● **Task prompt**: Two lines below mark the span: the one containing "Palo Alto 研究中心的研究员，专门研究在不可信网络环境中路由信息的方式。" and the one containing "Gossip是一种去中心化的". Set down both, plus every line between, exactly as they stand, and nothing else.

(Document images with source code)

____

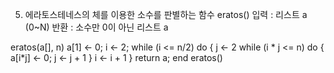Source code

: 5. 에라토스테네스의 체를 이용한 소수를 판별하는 함수 eratos()
입력 : 리스트 a (0~N)
반환 : 소수만 0이 아닌 리스트 a

eratos(a[], n) 
    a[1] <- 0;
    i <- 2;
    while (i <= n/2) do {
        j <- 2
        while (i * j <= n) do {
            a[i*j] <- 0;
            j <- j + 1
        } 
        i <- i + 1
    } 
    return a;
end eratos()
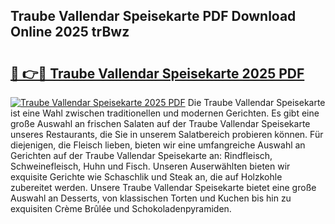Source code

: ## Traube Vallendar Speisekarte PDF Download Online 2025 trBwz

# <h2><a href="http://gccld4n.nevu.top/?p=Traube+Vallendar+Speisekarte">🔗 👉🔴 Traube Vallendar Speisekarte 2025 PDF</a></h2>

[![Traube Vallendar Speisekarte 2025 PDF](https://i.imgur.com/dBaPXMq.png)](http://gccld4n.nevu.top/?p=Traube+Vallendar+Speisekarte)
Die Traube Vallendar Speisekarte ist eine Wahl zwischen traditionellen und modernen Gerichten. Es gibt eine große Auswahl an frischen Salaten auf der Traube Vallendar Speisekarte unseres Restaurants, die Sie in unserem Salatbereich probieren können. Für diejenigen, die Fleisch lieben, bieten wir eine umfangreiche Auswahl an Gerichten auf der Traube Vallendar Speisekarte an: Rindfleisch, Schweinefleisch, Huhn und Fisch. Unseren Auserwählten bieten wir exquisite Gerichte wie Schaschlik und Steak an, die auf Holzkohle zubereitet werden. Unsere Traube Vallendar Speisekarte bietet eine große Auswahl an Desserts, von klassischen Torten und Kuchen bis hin zu exquisiten Crème Brûlée und Schokoladenpyramiden.
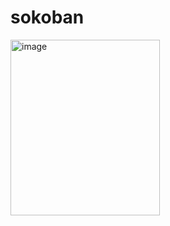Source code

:# sokoban

<img width="239" height="281" alt="image" src="https://github.com/user-attachments/assets/ef7b29d5-079f-41ad-8439-3df2b4b45bb0" />



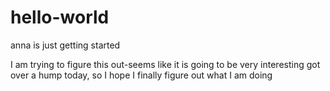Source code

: # hello-world
anna is just getting started

I am trying to figure this out-seems like it is going to be very interesting
got over a hump today, so I hope I finally figure out what I am doing

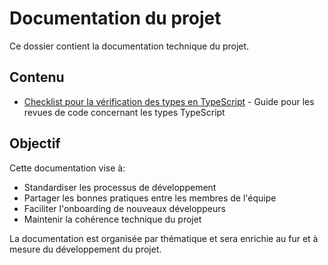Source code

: 
# Documentation du projet

Ce dossier contient la documentation technique du projet.

## Contenu

- [Checklist pour la vérification des types en TypeScript](./typescript-type-review-checklist.md) - Guide pour les revues de code concernant les types TypeScript

## Objectif

Cette documentation vise à:
- Standardiser les processus de développement
- Partager les bonnes pratiques entre les membres de l'équipe
- Faciliter l'onboarding de nouveaux développeurs
- Maintenir la cohérence technique du projet

La documentation est organisée par thématique et sera enrichie au fur et à mesure du développement du projet.

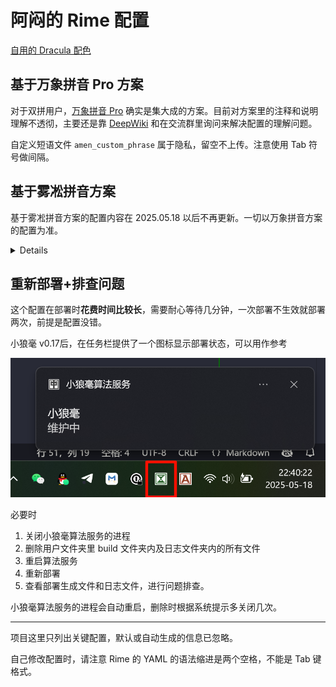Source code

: # 阿闷的 Rime 配置

[自用的 Dracula 配色](https://github.com/AmenLi/AmenDracula-for-Rime)

## 基于万象拼音 Pro 方案

对于双拼用户，[万象拼音 Pro](https://github.com/amzxyz) 确实是集大成的方案。目前对方案里的注释和说明理解不透彻，主要还是靠 [DeepWiki](https://deepwiki.com/) 和在交流群里询问来解决配置的理解问题。

自定义短语文件 `amen_custom_phrase` 属于隐私，留空不上传。注意使用 Tab 符号做间隔。

## 基于雾凇拼音方案

基于雾凇拼音方案的配置内容在 2025.05.18 以后不再更新。一切以万象拼音方案的配置为准。

<details>

使用[雾凇拼音](https://github.com/iDvel/rime-ice)的自然码双拼，无辅助码。

使用[万象拼音方案](https://github.com/amzxyz)的[语法模型+词库](https://github.com/amzxyz/RIME-LMDG)

### 万象的语法模型+词库说明

语法模型为[长期支持版](https://github.com/amzxyz/RIME-LMDG/releases/tag/LTS)，词库为[每夜构建版](https://github.com/amzxyz/RIME-LMDG/releases/tag/dict-nightly)。

请直接使用作者给出的启用方法，只是有一个缺点：
以后更新雾凇拼音后，需要为 `*.schema.yaml` 文件重新添加。

原本使用 `double_pinyin.custom.yaml` 添加语法模型，但并不能正确打出万象拼音 Pro 的示例长句“苍茫的天涯是我的爱绵延的青山脚下花盛开”，其中的部分词语联想不正确。从部署生成的文件及日志文件看，似乎有问题。

使用作者的方法，才能正确打出。但其它长句示例还是会有问题，目前观望中，之后可能全面转万象拼音 Pro。根据其它使用者的说法，直接使用万象拼音效果非常不错。

![](Windows/基于雾凇拼音方案/长句错误示例.png)

#### 添加词库

`rime_ice.custom.dict.yaml` 的[做法参考](https://github.com/iDvel/rime-ice/issues/666#issuecomment-2681993098)，[具体写法参考](https://github.com/amzxyz/rime_wanxiang_pro/blob/main/wanxiang.dict.yaml)。

复制雾凇原版 `rime_ice.dict.yaml` 全部内容，再进行修改添加。

为了同时使用雾凇和万象的词库，把雾凇词库的 `base.dict.yaml` 改名为 `rimeice.base.dict.yaml` 以避免部署时的冲突及覆盖。

但因为这些词库太大，部署日志必定会报词组重复的错误。**暂时不知道是否影响正常使用**。

</details>

## 重新部署+排查问题

这个配置在部署时**花费时间比较长**，需要耐心等待几分钟，一次部署不生效就部署两次，前提是配置没错。

小狼毫 v0.17后，在任务栏提供了一个图标显示部署状态，可以用作参考

![](部署状态任务栏图标.png)

必要时

1. 关闭小狼毫算法服务的进程
2. 删除用户文件夹里 build 文件夹内及日志文件夹内的所有文件
3. 重启算法服务
4. 重新部署
5. 查看部署生成文件和日志文件，进行问题排查。

小狼毫算法服务的进程会自动重启，删除时根据系统提示多关闭几次。

---

项目这里只列出关键配置，默认或自动生成的信息已忽略。

自己修改配置时，请注意 Rime 的 YAML 的语法缩进是两个空格，不能是 Tab 键格式。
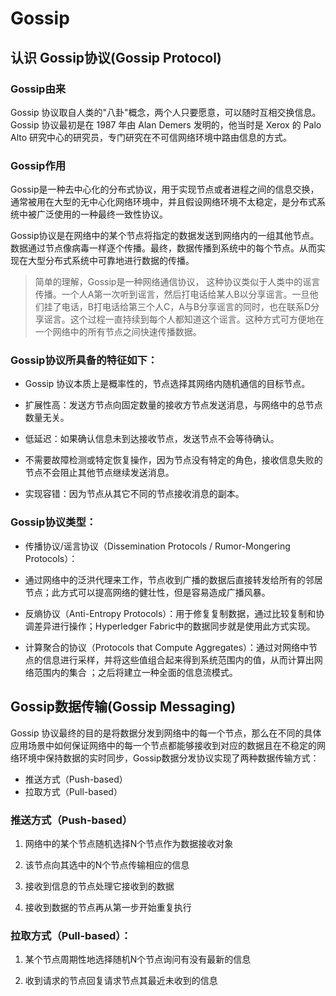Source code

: # Gossip
## 认识 Gossip协议(Gossip Protocol)
### Gossip由来

Gossip 协议取自人类的"八卦"概念，两个人只要愿意，可以随时互相交换信息。Gossip 协议最初是在 1987 年由 Alan Demers 发明的，他当时是 Xerox 的 Palo Alto 研究中心的研究员，专门研究在不可信网络环境中路由信息的方式。

### Gossip作用

Gossip是一种去中心化的分布式协议，用于实现节点或者进程之间的信息交换，通常被用在大型的无中心化网络环境中，并且假设网络环境不太稳定，是分布式系统中被广泛使用的一种最终一致性协议。

Gossip协议是在网络中的某个节点将指定的数据发送到网络内的一组其他节点。数据通过节点像病毒一样逐个传播。最终，数据传播到系统中的每个节点。从而实现在大型分布式系统中可靠地进行数据的传播。

> 简单的理解，Gossip是一种网络通信协议， 这种协议类似于人类中的谣言传播。一个人A第一次听到谣言，然后打电话给某人B以分享谣言。一旦他们挂了电话，B打电话给第三个人C，A与B分享谣言的同时，也在联系D分享谣言。这个过程一直持续到每个人都知道这个谣言。这种方式可方便地在一个网络中的所有节点之间快速传播数据。

### Gossip协议所具备的特征如下：

- Gossip 协议本质上是概率性的，节点选择其网络内随机通信的目标节点。

- 扩展性高：发送方节点向固定数量的接收方节点发送消息，与网络中的总节点数量无关。

- 低延迟：如果确认信息未到达接收节点，发送节点不会等待确认。

- 不需要故障检测或特定恢复操作，因为节点没有特定的角色，接收信息失败的节点不会阻止其他节点继续发送消息。
- 实现容错：因为节点从其它不同的节点接收消息的副本。
### Gossip协议类型：

- 传播协议/谣言协议（Dissemination Protocols / Rumor-Mongering Protocols）：

- 通过网络中的泛洪代理来工作，节点收到广播的数据后直接转发给所有的邻居节点；此方式可以提高网络的健壮性，但是容易造成广播风暴。

- 反熵协议（Anti-Entropy Protocols）：用于修复复制数据，通过比较复制和协调差异进行操作；Hyperledger Fabric中的数据同步就是使用此方式实现。

- 计算聚合的协议（Protocols that Compute Aggregates）：通过对网络中节点的信息进行采样，并将这些值组合起来得到系统范围内的值，从而计算出网络范围内的集合 ；之后将建立一种全面的信息流模式。

## Gossip数据传输(Gossip Messaging)
Gossip 协议最终的目的是将数据分发到网络中的每一个节点，那么在不同的具体应用场景中如何保证网络中的每一个节点都能够接收到对应的数据且在不稳定的网络环境中保持数据的实时同步，Gossip数据分发协议实现了两种数据传输方式：

- 推送方式（Push-based）
- 拉取方式（Pull-based）
### 推送方式（Push-based）
1. 网络中的某个节点随机选择N个节点作为数据接收对象

2. 该节点向其选中的N个节点传输相应的信息

3. 接收到信息的节点处理它接收到的数据

4. 接收到数据的节点再从第一步开始重复执行



### 拉取方式（Pull-based）：

1. 某个节点周期性地选择随机N个节点询问有没有最新的信息

2. 收到请求的节点回复请求节点其最近未收到的信息



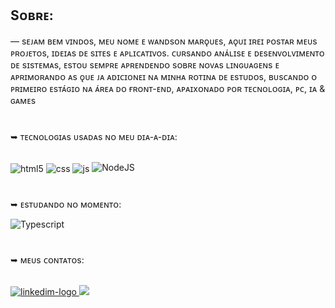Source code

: ## Sᴏʙʀᴇ:
― sᴇᴊᴀᴍ ʙᴇᴍ ᴠɪɴᴅᴏs, ᴍᴇᴜ ɴᴏᴍᴇ ᴇ ᴡᴀɴᴅsᴏɴ ᴍᴀʀǫᴜᴇs, ᴀǫᴜɪ ɪʀᴇɪ ᴘᴏsᴛᴀʀ ᴍᴇᴜs ᴘʀᴏᴊᴇᴛᴏs, ɪᴅᴇɪᴀs ᴅᴇ sɪᴛᴇs ᴇ ᴀᴘʟɪᴄᴀᴛɪᴠᴏs. ᴄᴜʀsᴀɴᴅᴏ ᴀɴᴀ́ʟɪsᴇ ᴇ ᴅᴇsᴇɴᴠᴏʟᴠɪᴍᴇɴᴛᴏ ᴅᴇ sɪsᴛᴇᴍᴀs, ᴇsᴛᴏᴜ sᴇᴍᴘʀᴇ ᴀᴘʀᴇɴᴅᴇɴᴅᴏ sᴏʙʀᴇ ɴᴏᴠᴀs ʟɪɴɢᴜᴀɢᴇɴs ᴇ ᴀᴘʀɪᴍᴏʀᴀɴᴅᴏ ᴀs ǫᴜᴇ ᴊᴀ ᴀᴅɪᴄɪᴏɴᴇɪ ɴᴀ ᴍɪɴʜᴀ ʀᴏᴛɪɴᴀ ᴅᴇ ᴇsᴛᴜᴅᴏs, ʙᴜsᴄᴀɴᴅᴏ ᴏ ᴘʀɪᴍᴇɪʀᴏ ᴇsᴛᴀ́ɢɪᴏ ɴᴀ ᴀ́ʀᴇᴀ ᴅᴏ ғʀᴏɴᴛ-ᴇɴᴅ, ᴀᴘᴀɪxᴏɴᴀᴅᴏ ᴘᴏʀ ᴛᴇᴄɴᴏʟᴏɢɪᴀ, ᴘᴄ, ɪᴀ & ɢᴀᴍᴇs  
 
#
➥ ᴛᴇᴄɴᴏʟᴏɢɪᴀs ᴜsᴀᴅᴀs ɴᴏ ᴍᴇᴜ ᴅɪᴀ-ᴀ-ᴅɪᴀ:
 
<div style="display: inline_block"><br>
<img align="center" alt="html5" src="https://img.shields.io/badge/HTML5-E34F26?style=for-the-badge&logo=html5&logoColor=white" /> 
<img align="center" alt="css" src="https://img.shields.io/badge/CSS3-1572B6?style=for-the-badge&logo=css3&logoColor=white" />
<img align="center" alt="js" src="https://img.shields.io/badge/JavaScript-F7DF1E?style=for-the-badge&logo=javascript&logoColor=black" />
<img alt="NodeJS" src="https://img.shields.io/badge/node.js-6DA55F?style=for-the-badge&logo=node.js&logoColor=white" 
/></div>  
 
#
➥ ᴇsᴛᴜᴅᴀɴᴅᴏ ɴᴏ ᴍᴏᴍᴇɴᴛᴏ:

![Typescript](https://img.shields.io/badge/-JavaScript-0D1117?style=for-the-badge&logo=javascript&labelColor=0D1117&textColor=0D1117)&nbsp;

#
➥ ᴍᴇᴜs ᴄᴏɴᴛᴀᴛᴏs:

<br>
<a href= "https://www.linkedin.com/in/wandson-jos%C3%A9-marques/"><img src="https://img.shields.io/badge/LinkedIn-0077B5?style=for-the-badge&logo=linkedin&logoColor=white" alt= "linkedim-logo"</a> 
<a href = "mailto:contatowanddxp@gmail.com"><img src="https://img.shields.io/badge/-Gmail-%23333?style=for-the-badge&logo=gmail&logoColor=white" target="_blank"></a>
<br>
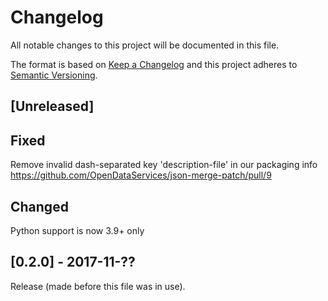 # Changelog
All notable changes to this project will be documented in this file.

The format is based on [Keep a Changelog](http://keepachangelog.com/en/1.0.0/)
and this project adheres to [Semantic Versioning](http://semver.org/spec/v2.0.0.html).

## [Unreleased]

## Fixed

Remove invalid dash-separated key 'description-file' in our packaging info https://github.com/OpenDataServices/json-merge-patch/pull/9

## Changed

Python support is now 3.9+ only

## [0.2.0] - 2017-11-??

Release (made before this file was in use).
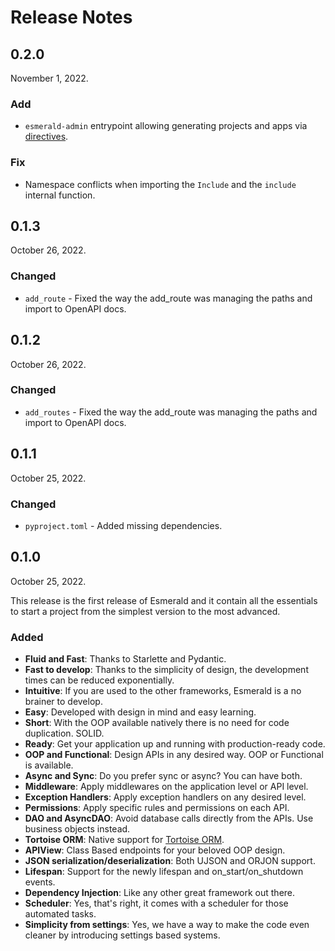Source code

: # Release Notes

## 0.2.0

November 1, 2022.

### Add

- `esmerald-admin` entrypoint allowing generating projects and apps via [directives](./management/directives.md).

### Fix

- Namespace conflicts when importing the `Include` and the `include` internal function.

## 0.1.3

October 26, 2022.

### Changed

- `add_route` - Fixed the way the add_route was managing the paths and import to OpenAPI docs.


## 0.1.2

October 26, 2022.

### Changed

- `add_routes` - Fixed the way the add_route was managing the paths and import to OpenAPI docs.

## 0.1.1

October 25, 2022.

### Changed

- `pyproject.toml` - Added missing dependencies.

## 0.1.0

October 25, 2022.

This release is the first release of Esmerald and it contain all the essentials to start a project from the simplest
version to the most advanced.

### Added

- **Fluid and Fast**: Thanks to Starlette and Pydantic.
- **Fast to develop**: Thanks to the simplicity of design, the development times can be reduced exponentially.
- **Intuitive**: If you are used to the other frameworks, Esmerald is a no brainer to develop.
- **Easy**: Developed with design in mind and easy learning.
- **Short**: With the OOP available natively there is no need for code duplication. SOLID.
- **Ready**: Get your application up and running with production-ready code.
- **OOP and Functional**: Design APIs in any desired way. OOP or Functional is available.
- **Async and Sync**: Do you prefer sync or async? You can have both.
- **Middleware**: Apply middlewares on the application level or API level.
- **Exception Handlers**: Apply exception handlers on any desired level.
- **Permissions**: Apply specific rules and permissions on each API.
- **DAO and AsyncDAO**: Avoid database calls directly from the APIs. Use business objects instead.
- **Tortoise ORM**: Native support for [Tortoise ORM](./databases/tortoise/tortoise.md).
- **APIView**: Class Based endpoints for your beloved OOP design.
- **JSON serialization/deserialization**: Both UJSON and ORJON support.
- **Lifespan**: Support for the newly lifespan and on_start/on_shutdown events.
- **Dependency Injection**: Like any other great framework out there.
- **Scheduler**: Yes, that's right, it comes with a scheduler for those automated tasks.
- **Simplicity from settings**: Yes, we have a way to make the code even cleaner by introducing settings
based systems.
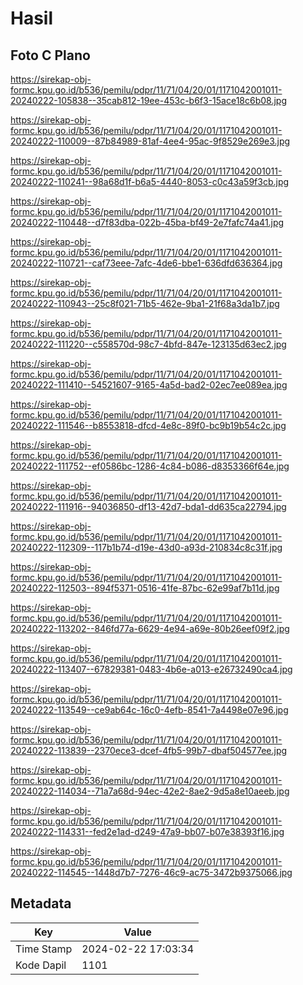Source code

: # Hasil

## Foto C Plano

https://sirekap-obj-formc.kpu.go.id/b536/pemilu/pdpr/11/71/04/20/01/1171042001011-20240222-105838--35cab812-19ee-453c-b6f3-15ace18c6b08.jpg

https://sirekap-obj-formc.kpu.go.id/b536/pemilu/pdpr/11/71/04/20/01/1171042001011-20240222-110009--87b84989-81af-4ee4-95ac-9f8529e269e3.jpg

https://sirekap-obj-formc.kpu.go.id/b536/pemilu/pdpr/11/71/04/20/01/1171042001011-20240222-110241--98a68d1f-b6a5-4440-8053-c0c43a59f3cb.jpg

https://sirekap-obj-formc.kpu.go.id/b536/pemilu/pdpr/11/71/04/20/01/1171042001011-20240222-110448--d7f83dba-022b-45ba-bf49-2e7fafc74a41.jpg

https://sirekap-obj-formc.kpu.go.id/b536/pemilu/pdpr/11/71/04/20/01/1171042001011-20240222-110721--caf73eee-7afc-4de6-bbe1-636dfd636364.jpg

https://sirekap-obj-formc.kpu.go.id/b536/pemilu/pdpr/11/71/04/20/01/1171042001011-20240222-110943--25c8f021-71b5-462e-9ba1-21f68a3da1b7.jpg

https://sirekap-obj-formc.kpu.go.id/b536/pemilu/pdpr/11/71/04/20/01/1171042001011-20240222-111220--c558570d-98c7-4bfd-847e-123135d63ec2.jpg

https://sirekap-obj-formc.kpu.go.id/b536/pemilu/pdpr/11/71/04/20/01/1171042001011-20240222-111410--54521607-9165-4a5d-bad2-02ec7ee089ea.jpg

https://sirekap-obj-formc.kpu.go.id/b536/pemilu/pdpr/11/71/04/20/01/1171042001011-20240222-111546--b8553818-dfcd-4e8c-89f0-bc9b19b54c2c.jpg

https://sirekap-obj-formc.kpu.go.id/b536/pemilu/pdpr/11/71/04/20/01/1171042001011-20240222-111752--ef0586bc-1286-4c84-b086-d8353366f64e.jpg

https://sirekap-obj-formc.kpu.go.id/b536/pemilu/pdpr/11/71/04/20/01/1171042001011-20240222-111916--94036850-df13-42d7-bda1-dd635ca22794.jpg

https://sirekap-obj-formc.kpu.go.id/b536/pemilu/pdpr/11/71/04/20/01/1171042001011-20240222-112309--117b1b74-d19e-43d0-a93d-210834c8c31f.jpg

https://sirekap-obj-formc.kpu.go.id/b536/pemilu/pdpr/11/71/04/20/01/1171042001011-20240222-112503--894f5371-0516-41fe-87bc-62e99af7b11d.jpg

https://sirekap-obj-formc.kpu.go.id/b536/pemilu/pdpr/11/71/04/20/01/1171042001011-20240222-113202--846fd77a-6629-4e94-a69e-80b26eef09f2.jpg

https://sirekap-obj-formc.kpu.go.id/b536/pemilu/pdpr/11/71/04/20/01/1171042001011-20240222-113407--67829381-0483-4b6e-a013-e26732490ca4.jpg

https://sirekap-obj-formc.kpu.go.id/b536/pemilu/pdpr/11/71/04/20/01/1171042001011-20240222-113549--ce9ab64c-16c0-4efb-8541-7a4498e07e96.jpg

https://sirekap-obj-formc.kpu.go.id/b536/pemilu/pdpr/11/71/04/20/01/1171042001011-20240222-113839--2370ece3-dcef-4fb5-99b7-dbaf504577ee.jpg

https://sirekap-obj-formc.kpu.go.id/b536/pemilu/pdpr/11/71/04/20/01/1171042001011-20240222-114034--71a7a68d-94ec-42e2-8ae2-9d5a8e10aeeb.jpg

https://sirekap-obj-formc.kpu.go.id/b536/pemilu/pdpr/11/71/04/20/01/1171042001011-20240222-114331--fed2e1ad-d249-47a9-bb07-b07e38393f16.jpg

https://sirekap-obj-formc.kpu.go.id/b536/pemilu/pdpr/11/71/04/20/01/1171042001011-20240222-114545--1448d7b7-7276-46c9-ac75-3472b9375066.jpg


## Metadata

| Key        | Value               |
| ---------- | ------------------- |
| Time Stamp | 2024-02-22 17:03:34 |
| Kode Dapil | 1101                |



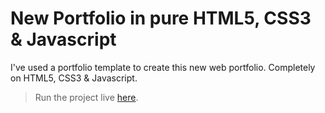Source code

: # New Portfolio in pure HTML5, CSS3 & Javascript
I've used a portfolio template to create this new web portfolio. Completely on HTML5, CSS3 &amp; Javascript.

> Run the project live [here](https://nitin-portfolio-new.netlify.app/).

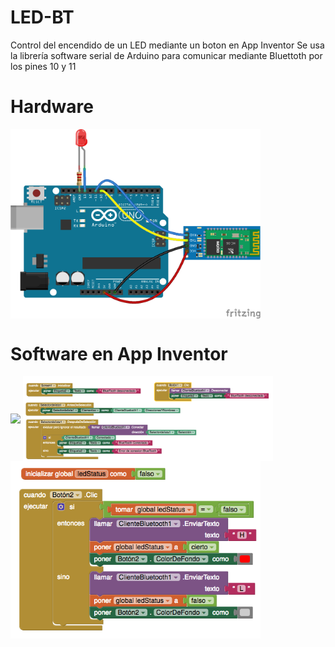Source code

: # LED-BT

Control del encendido de un LED mediante un boton en App Inventor
Se usa la librería software serial de Arduino para comunicar mediante Bluettoth por los pines 10 y 11

# Hardware
<img src="Bluetooth-LED-SS_bb.png" width="400" align="center">

# Software en App Inventor
<img src="DiseñoApp.png" width="400" align="center">
<img src="conexionBT.png" width="400" align="center">
<img src="codigoApp.png" width="400" align="center">
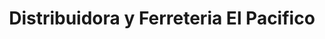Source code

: ---
title: "Distribuidora y Ferreteria El Pacifico"
url: /quetzaltenango/distribuidora-y-ferreteria-el-pacifico/
shop: hardware
---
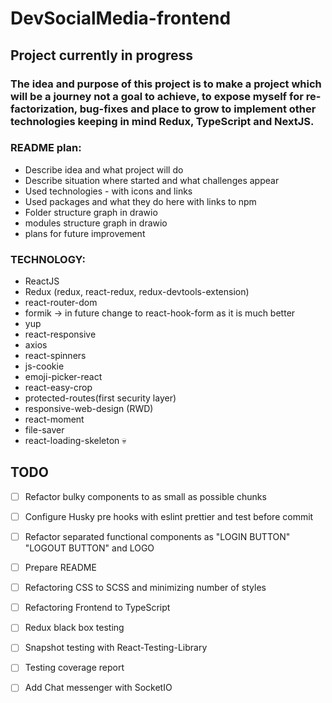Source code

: # DevSocialMedia-frontend

## Project currently in progress

### The idea and purpose of this project is to make a project which will be a journey not a goal to achieve,  to expose myself for re-factorization, bug-fixes and place to grow to implement other technologies keeping in mind Redux, TypeScript and NextJS.

### README plan:
- Describe idea and what project will do
- Describe situation where started and what challenges appear
- Used technologies - with icons and links
- Used packages and what they do here with links to npm
- Folder structure graph in drawio
- modules structure graph in drawio
- plans for future improvement

### TECHNOLOGY:
- ReactJS
- Redux (redux, react-redux, redux-devtools-extension)
- react-router-dom
- formik -> in future change to react-hook-form as it is much better
- yup
- react-responsive
- axios
- react-spinners
- js-cookie
- emoji-picker-react
- react-easy-crop
- protected-routes(first security layer)
- responsive-web-design (RWD)
- react-moment
- file-saver
- react-loading-skeleton 💀


## TODO
- [ ] Refactor bulky components to as small as possible chunks
- [ ] Configure Husky pre hooks with eslint prettier and test before commit
- [ ] Refactor separated functional components as "LOGIN BUTTON" "LOGOUT BUTTON" and LOGO
- [ ] Prepare README
- [ ] Refactoring CSS to SCSS and minimizing number of styles
- [ ] Refactoring Frontend to TypeScript
- [ ] Redux black box testing
- [ ] Snapshot testing with React-Testing-Library
- [ ] Testing coverage report
- [ ] Add Chat messenger with SocketIO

____

● **Answer box**:
Gossip 协议取自人类的"八卦"概念，两个人只要愿意，可以随时互相交换信息。Gossip 协议最初是在 1987 年由 Alan Demers 发明的，他当时是 Xerox 的 Palo Alto 研究中心的研究员，专门研究在不可信网络环境中路由信息的方式。

### Gossip作用

Gossip是一种去中心化的分布式协议，用于实现节点或者进程之间的信息交换，通常被用在大型的无中心化网络环境中，并且假设网络环境不太稳定，是分布式系统中被广泛使用的一种最终一致性协议。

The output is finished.